=== WHAT IS REQUIRED ===
Which of the lines below include the word "piece"? Pull each one out.
[[ RECORDS PROVIDED, beginning ]]
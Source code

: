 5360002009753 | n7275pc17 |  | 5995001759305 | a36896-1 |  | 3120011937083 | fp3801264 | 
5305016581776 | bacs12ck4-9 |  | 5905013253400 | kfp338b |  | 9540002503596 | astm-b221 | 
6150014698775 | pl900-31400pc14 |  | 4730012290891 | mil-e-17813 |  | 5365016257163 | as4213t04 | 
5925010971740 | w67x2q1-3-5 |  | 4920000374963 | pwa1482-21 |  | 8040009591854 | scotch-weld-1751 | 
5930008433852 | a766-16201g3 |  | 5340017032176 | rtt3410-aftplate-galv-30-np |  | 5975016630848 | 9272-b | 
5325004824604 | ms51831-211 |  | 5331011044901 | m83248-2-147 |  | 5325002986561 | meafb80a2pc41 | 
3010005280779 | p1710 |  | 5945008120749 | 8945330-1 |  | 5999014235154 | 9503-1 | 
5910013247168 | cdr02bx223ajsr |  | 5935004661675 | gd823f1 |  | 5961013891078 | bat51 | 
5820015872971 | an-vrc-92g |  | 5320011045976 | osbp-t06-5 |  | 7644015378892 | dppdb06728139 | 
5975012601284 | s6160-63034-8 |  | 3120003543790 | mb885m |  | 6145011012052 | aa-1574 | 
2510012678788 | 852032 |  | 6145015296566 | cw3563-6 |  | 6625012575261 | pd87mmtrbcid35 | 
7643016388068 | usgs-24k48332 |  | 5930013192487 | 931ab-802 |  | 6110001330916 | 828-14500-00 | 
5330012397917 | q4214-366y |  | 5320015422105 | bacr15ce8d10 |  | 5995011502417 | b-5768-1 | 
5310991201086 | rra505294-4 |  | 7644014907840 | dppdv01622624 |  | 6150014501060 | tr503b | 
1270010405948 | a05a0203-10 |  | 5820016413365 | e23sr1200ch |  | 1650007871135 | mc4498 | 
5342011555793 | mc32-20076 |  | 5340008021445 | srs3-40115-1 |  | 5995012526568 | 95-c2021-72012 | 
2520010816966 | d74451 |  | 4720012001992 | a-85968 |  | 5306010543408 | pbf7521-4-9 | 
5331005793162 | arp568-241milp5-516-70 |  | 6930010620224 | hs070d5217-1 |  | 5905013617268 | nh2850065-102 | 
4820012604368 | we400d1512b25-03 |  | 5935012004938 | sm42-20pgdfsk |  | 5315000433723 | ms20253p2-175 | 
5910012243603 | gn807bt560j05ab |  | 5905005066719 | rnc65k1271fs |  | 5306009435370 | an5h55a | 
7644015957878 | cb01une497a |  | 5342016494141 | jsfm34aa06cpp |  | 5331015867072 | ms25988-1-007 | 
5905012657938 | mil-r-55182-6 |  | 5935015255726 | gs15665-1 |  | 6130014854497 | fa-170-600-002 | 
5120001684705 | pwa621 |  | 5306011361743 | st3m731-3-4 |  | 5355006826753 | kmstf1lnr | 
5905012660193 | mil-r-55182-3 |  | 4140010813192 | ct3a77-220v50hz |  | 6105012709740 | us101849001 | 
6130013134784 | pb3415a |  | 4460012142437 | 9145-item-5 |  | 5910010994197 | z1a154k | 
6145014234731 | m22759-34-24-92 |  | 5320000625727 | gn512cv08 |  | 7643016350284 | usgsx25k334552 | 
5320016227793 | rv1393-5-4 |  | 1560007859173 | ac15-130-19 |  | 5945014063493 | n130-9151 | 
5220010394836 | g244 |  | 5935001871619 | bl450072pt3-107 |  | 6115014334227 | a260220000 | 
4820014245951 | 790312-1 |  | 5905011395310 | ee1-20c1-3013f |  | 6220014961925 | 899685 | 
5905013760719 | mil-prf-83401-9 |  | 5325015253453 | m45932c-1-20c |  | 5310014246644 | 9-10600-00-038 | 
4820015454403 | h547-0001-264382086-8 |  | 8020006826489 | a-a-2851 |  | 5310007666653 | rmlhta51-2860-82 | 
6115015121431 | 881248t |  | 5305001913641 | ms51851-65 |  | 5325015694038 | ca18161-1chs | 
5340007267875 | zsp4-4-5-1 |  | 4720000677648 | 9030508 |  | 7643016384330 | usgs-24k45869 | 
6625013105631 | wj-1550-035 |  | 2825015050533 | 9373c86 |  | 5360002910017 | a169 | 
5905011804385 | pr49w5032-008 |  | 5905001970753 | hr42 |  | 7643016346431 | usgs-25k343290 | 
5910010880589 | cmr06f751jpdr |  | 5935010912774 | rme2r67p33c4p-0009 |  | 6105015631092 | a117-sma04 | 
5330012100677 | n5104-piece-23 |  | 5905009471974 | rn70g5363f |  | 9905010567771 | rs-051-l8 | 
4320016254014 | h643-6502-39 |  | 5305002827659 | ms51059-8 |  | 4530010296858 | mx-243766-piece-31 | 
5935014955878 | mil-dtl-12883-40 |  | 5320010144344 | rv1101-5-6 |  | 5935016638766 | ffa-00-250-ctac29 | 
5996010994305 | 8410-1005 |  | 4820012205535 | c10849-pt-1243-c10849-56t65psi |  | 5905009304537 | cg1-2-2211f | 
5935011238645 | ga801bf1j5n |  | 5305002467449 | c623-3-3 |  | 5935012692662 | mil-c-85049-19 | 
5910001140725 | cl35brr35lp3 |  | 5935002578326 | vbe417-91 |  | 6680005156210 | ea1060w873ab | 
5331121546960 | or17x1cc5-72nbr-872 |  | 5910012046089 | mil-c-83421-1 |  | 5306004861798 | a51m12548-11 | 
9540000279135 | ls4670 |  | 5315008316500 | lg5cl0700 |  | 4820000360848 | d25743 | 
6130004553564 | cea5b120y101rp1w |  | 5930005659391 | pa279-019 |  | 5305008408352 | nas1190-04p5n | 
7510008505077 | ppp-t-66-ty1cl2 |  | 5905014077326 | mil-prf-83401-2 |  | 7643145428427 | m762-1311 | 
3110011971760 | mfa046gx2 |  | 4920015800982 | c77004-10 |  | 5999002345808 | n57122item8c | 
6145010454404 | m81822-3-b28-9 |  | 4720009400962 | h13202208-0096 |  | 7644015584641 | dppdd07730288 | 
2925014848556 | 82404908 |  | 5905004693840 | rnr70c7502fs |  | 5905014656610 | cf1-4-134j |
[[ RECORDS PROVIDED, end ]]
=== TASK RESULT ===
5330012100677 | n5104-piece-23 |  | 5905009471974 | rn70g5363f |  | 9905010567771 | rs-051-l8 | 
4320016254014 | h643-6502-39 |  | 5305002827659 | ms51059-8 |  | 4530010296858 | mx-243766-piece-31 | 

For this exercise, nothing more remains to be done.